Converts a length in units of microns into a length in units of pixels

Parameters:

Name	Type	Description	Default
length_microns	float	Length in units of microns (microns)	required
pixel_size	float	Size of a pixel in microns (microns/pixels)	required

Returns:

Type	Description
int	Desired length in units of pixels (pixels)

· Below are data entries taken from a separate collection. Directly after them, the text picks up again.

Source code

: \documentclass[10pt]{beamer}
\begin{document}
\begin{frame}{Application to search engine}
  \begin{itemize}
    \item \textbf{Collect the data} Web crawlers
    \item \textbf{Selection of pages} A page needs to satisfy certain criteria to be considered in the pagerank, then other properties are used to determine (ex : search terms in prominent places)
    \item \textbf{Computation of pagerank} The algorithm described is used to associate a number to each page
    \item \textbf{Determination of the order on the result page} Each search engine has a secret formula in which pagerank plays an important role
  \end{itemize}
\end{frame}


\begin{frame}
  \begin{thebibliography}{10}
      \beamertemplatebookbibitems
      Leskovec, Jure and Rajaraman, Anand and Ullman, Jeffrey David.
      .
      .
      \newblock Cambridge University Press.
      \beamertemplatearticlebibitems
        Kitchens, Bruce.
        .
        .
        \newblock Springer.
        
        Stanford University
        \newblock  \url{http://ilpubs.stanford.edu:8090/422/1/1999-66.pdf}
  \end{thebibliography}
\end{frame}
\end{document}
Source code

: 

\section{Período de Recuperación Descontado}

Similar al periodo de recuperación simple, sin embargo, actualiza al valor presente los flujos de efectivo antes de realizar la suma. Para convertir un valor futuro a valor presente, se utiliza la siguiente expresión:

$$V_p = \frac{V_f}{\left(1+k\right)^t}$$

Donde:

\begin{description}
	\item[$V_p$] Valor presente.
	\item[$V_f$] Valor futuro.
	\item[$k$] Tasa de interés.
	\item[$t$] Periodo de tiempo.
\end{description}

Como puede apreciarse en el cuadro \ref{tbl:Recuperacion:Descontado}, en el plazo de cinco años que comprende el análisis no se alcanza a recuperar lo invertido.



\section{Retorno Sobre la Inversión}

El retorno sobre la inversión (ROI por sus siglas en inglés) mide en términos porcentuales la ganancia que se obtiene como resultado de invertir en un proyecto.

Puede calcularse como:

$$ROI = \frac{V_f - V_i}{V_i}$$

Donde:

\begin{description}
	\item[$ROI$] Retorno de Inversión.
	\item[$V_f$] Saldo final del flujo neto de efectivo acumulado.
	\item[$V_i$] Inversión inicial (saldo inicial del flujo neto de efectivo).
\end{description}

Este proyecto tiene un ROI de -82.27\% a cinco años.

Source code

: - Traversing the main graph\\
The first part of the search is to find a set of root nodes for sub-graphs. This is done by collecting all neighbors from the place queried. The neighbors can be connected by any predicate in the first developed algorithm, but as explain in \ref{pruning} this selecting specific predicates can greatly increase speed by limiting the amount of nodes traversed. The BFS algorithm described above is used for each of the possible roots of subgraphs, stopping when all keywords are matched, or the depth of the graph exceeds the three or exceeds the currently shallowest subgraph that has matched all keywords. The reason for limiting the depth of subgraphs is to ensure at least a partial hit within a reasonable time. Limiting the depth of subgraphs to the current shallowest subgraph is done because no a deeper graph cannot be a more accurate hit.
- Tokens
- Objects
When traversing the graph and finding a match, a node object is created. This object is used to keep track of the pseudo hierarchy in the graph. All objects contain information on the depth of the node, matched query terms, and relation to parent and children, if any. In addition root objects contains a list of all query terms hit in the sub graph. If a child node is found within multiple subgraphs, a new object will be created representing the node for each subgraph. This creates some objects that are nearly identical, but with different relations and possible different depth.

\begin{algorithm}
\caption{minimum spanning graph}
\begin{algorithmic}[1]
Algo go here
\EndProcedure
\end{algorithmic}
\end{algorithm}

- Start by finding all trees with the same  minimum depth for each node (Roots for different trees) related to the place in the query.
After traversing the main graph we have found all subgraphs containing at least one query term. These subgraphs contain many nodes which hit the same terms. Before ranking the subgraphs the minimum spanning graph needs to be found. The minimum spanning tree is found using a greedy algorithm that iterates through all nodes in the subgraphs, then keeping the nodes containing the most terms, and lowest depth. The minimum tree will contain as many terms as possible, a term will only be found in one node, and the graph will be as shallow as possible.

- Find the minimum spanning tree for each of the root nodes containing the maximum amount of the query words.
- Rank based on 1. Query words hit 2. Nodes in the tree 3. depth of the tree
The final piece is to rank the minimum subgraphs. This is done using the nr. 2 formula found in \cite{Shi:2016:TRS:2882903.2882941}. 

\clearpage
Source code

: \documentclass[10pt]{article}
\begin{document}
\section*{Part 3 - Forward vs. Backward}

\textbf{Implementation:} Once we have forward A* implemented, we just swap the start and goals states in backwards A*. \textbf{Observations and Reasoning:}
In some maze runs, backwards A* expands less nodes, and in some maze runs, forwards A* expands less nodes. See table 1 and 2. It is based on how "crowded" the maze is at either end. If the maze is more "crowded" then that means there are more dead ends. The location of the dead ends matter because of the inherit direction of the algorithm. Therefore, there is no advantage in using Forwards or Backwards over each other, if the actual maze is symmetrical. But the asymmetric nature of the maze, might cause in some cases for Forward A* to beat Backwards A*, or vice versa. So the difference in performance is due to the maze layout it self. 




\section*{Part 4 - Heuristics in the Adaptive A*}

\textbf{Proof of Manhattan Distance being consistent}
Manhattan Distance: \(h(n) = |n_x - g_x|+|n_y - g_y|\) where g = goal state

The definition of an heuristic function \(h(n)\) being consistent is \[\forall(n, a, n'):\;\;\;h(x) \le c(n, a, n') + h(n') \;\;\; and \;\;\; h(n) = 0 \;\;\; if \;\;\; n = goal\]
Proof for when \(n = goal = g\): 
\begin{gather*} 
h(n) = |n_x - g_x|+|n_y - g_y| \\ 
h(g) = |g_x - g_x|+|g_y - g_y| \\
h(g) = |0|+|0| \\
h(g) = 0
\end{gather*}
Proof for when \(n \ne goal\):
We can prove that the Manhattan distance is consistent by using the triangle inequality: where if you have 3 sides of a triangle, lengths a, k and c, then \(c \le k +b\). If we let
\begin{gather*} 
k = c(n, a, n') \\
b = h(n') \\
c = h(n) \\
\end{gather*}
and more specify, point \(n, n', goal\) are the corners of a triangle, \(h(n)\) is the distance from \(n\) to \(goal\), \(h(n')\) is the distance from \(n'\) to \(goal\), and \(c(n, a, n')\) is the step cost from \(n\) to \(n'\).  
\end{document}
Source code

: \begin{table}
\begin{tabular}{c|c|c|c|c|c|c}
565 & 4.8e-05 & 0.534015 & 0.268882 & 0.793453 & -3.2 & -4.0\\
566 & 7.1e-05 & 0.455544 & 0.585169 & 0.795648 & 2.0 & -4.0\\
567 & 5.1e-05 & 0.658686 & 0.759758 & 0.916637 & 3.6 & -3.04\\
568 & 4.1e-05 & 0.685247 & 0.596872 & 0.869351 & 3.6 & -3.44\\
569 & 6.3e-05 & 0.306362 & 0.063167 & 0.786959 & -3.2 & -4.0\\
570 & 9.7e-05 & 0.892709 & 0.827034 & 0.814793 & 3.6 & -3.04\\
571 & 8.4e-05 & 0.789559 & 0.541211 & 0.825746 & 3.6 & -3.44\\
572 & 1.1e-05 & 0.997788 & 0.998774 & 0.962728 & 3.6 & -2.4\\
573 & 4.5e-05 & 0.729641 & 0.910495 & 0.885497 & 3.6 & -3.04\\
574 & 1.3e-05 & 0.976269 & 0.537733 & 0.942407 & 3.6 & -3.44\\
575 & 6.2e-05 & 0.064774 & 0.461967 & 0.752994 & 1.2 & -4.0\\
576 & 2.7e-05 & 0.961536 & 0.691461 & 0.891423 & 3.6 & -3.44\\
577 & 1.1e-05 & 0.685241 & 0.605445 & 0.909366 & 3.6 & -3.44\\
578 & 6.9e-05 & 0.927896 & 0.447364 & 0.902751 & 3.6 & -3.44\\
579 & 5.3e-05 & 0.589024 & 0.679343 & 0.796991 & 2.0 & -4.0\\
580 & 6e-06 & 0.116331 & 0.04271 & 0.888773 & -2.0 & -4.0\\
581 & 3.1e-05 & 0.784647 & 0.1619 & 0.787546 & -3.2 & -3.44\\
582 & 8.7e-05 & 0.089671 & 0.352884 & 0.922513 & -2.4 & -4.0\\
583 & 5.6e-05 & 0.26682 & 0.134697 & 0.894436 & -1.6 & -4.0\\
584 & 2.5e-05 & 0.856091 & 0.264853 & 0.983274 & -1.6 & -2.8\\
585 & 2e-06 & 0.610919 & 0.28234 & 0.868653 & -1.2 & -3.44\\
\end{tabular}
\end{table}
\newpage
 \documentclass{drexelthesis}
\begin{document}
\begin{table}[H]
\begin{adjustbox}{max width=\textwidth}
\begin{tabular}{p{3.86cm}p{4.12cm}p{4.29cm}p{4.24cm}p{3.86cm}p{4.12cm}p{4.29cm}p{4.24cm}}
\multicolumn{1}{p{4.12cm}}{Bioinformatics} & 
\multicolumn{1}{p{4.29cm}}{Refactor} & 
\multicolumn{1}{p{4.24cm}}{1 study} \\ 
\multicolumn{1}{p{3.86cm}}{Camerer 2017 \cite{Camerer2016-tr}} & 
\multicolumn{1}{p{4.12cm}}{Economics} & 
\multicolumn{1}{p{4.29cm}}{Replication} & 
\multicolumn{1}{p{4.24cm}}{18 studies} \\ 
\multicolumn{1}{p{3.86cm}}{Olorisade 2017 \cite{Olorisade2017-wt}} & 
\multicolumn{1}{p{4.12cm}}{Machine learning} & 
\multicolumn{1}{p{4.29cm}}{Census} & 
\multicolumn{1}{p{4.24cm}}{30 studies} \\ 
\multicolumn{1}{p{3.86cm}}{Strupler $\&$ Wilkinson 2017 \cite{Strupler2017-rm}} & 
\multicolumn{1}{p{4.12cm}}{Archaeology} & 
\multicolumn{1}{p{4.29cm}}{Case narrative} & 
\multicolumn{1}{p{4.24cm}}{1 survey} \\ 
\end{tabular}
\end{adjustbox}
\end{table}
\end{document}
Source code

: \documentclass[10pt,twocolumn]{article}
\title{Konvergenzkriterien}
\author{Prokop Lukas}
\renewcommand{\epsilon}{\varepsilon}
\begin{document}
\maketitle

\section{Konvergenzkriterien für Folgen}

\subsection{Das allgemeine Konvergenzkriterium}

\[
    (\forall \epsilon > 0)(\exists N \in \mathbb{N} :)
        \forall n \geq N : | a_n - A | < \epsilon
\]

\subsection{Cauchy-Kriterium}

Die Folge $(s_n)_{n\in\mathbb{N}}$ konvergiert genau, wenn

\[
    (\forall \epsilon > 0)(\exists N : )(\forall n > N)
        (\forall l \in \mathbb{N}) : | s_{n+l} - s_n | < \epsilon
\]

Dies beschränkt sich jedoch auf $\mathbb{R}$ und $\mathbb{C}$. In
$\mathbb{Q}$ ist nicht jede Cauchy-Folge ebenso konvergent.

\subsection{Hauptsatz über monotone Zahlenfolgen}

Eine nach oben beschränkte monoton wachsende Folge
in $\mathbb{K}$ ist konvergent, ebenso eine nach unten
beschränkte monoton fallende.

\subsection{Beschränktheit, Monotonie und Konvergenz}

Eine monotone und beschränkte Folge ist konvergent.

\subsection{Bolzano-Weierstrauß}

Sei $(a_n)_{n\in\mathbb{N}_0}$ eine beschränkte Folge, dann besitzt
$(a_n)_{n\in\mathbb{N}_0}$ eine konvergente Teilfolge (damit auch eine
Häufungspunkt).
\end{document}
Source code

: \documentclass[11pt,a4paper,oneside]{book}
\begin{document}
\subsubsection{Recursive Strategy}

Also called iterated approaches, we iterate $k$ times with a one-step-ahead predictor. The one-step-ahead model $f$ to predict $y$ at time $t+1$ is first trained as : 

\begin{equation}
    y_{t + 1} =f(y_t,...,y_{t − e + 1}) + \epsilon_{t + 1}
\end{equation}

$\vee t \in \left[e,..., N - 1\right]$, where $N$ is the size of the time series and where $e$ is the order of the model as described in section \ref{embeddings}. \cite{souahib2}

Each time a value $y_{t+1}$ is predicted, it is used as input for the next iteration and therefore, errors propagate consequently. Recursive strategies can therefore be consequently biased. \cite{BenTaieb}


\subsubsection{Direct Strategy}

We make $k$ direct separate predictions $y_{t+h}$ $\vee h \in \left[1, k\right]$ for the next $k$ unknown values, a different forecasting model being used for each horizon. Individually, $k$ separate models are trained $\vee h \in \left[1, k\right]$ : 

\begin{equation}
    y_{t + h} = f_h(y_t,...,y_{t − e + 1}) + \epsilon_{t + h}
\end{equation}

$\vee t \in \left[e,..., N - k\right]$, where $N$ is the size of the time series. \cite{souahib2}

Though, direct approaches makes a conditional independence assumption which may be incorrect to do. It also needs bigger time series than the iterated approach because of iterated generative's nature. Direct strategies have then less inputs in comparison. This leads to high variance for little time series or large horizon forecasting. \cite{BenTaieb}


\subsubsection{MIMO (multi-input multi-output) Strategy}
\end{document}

Source code in coppafish/extract/base.py

def get_pixel_length(length_microns: float, pixel_size: float) -> int:
    """
    Converts a length in units of microns into a length in units of pixels

    Args:
        length_microns: Length in units of microns (microns)
        pixel_size: Size of a pixel in microns (microns/pixels)

    Returns:
        Desired length in units of pixels (pixels)

    """
    return int(round(length_microns / pixel_size))

strip_hack(image)

Finds all columns in image where each row is identical and then sets this column to the nearest normal column. Basically 'repeat padding'.

Parameters:

Name	Type	Description	Default
image	np.ndarray	float [n_y x n_x (x n_z)] Image from nd2 file, before filtering (can be after focus stacking) and if 3d, last index must be z.	required

Returns:

Type	Description
np.ndarray	image - float [n_y x n_x (x n_z)] Input array with change_columns set to nearest
np.ndarray	change_columns - int [n_changed_columns] Indicates which columns have been changed.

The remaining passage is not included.